* [YOUR OBJECTIVE]:
Of the entries below, return only those lines from the line with "This article is" to the line with "Our controller is", exactly, both included.
++++
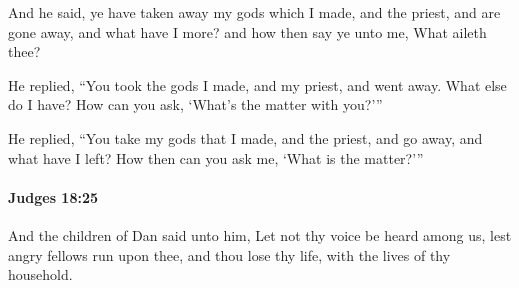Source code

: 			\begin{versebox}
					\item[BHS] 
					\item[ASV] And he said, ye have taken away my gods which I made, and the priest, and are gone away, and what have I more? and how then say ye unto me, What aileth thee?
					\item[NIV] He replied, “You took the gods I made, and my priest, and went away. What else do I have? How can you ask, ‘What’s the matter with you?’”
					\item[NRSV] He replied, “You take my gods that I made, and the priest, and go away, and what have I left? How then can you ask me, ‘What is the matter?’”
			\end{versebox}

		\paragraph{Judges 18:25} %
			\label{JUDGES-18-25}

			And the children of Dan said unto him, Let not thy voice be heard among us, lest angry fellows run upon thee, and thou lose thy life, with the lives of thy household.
++++
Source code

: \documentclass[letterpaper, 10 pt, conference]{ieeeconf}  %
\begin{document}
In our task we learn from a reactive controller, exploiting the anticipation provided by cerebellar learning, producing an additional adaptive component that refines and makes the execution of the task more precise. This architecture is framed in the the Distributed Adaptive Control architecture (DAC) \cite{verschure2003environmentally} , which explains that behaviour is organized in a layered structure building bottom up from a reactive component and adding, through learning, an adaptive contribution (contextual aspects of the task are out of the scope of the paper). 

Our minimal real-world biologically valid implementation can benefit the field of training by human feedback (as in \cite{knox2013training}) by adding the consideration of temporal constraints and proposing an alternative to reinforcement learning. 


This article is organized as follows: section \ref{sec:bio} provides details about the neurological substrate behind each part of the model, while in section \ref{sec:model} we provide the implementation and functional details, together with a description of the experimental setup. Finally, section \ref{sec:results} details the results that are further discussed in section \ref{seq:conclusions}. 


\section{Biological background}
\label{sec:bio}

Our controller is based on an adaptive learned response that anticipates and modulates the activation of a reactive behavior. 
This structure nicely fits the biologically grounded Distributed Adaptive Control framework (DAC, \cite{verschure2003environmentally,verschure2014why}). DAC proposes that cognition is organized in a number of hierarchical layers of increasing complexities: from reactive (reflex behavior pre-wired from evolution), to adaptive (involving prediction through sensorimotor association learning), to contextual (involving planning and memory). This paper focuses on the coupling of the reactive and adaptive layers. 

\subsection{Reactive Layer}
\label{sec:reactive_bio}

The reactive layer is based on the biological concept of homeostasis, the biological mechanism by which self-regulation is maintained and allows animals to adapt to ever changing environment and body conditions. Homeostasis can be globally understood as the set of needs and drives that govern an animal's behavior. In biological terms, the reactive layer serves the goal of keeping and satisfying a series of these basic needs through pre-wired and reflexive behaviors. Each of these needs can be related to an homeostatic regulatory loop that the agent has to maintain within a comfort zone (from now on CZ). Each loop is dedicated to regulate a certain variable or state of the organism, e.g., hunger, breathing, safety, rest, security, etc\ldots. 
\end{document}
++++
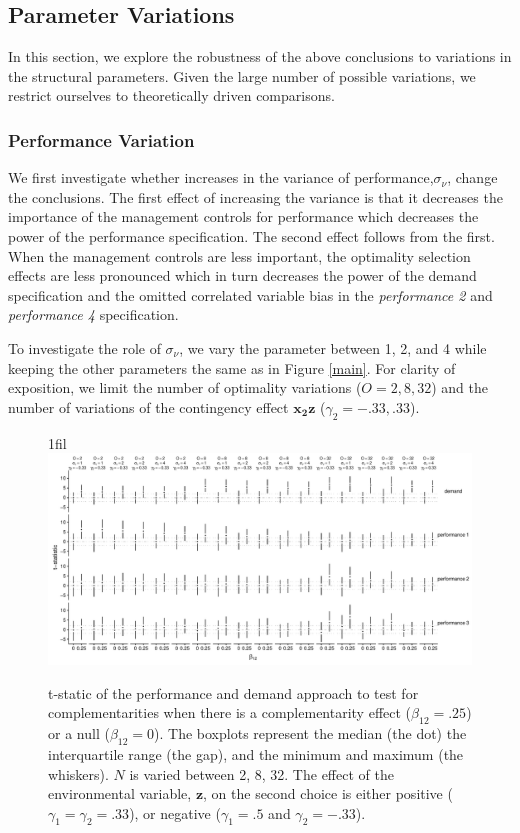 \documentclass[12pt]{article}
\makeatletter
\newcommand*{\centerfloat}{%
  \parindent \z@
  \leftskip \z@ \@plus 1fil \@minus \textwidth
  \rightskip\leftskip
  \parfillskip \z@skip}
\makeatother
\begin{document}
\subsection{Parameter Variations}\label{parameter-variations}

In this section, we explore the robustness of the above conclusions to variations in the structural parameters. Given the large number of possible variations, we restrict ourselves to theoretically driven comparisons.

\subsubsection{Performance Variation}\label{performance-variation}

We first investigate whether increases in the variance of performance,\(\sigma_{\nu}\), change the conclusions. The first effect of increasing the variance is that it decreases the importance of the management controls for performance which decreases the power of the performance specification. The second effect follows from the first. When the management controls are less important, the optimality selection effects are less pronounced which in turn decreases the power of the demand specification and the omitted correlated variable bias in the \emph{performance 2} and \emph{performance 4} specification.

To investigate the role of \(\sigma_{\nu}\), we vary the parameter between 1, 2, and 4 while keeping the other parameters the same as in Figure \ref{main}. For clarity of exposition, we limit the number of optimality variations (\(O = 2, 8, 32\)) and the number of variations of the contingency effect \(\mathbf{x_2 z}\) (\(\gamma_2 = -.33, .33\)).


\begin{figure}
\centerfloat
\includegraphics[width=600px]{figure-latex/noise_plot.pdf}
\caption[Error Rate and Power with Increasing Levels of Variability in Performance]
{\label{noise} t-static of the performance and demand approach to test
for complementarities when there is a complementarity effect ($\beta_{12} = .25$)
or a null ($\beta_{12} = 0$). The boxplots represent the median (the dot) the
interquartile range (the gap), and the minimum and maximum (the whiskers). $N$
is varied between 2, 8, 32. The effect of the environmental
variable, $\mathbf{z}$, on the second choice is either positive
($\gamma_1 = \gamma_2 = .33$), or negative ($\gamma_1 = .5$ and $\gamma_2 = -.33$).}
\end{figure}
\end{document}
++++
* [RESPONSE TO THE TASK]:
This article is organized as follows: section \ref{sec:bio} provides details about the neurological substrate behind each part of the model, while in section \ref{sec:model} we provide the implementation and functional details, together with a description of the experimental setup. Finally, section \ref{sec:results} details the results that are further discussed in section \ref{seq:conclusions}. 


\section{Biological background}
\label{sec:bio}

Our controller is based on an adaptive learned response that anticipates and modulates the activation of a reactive behavior. 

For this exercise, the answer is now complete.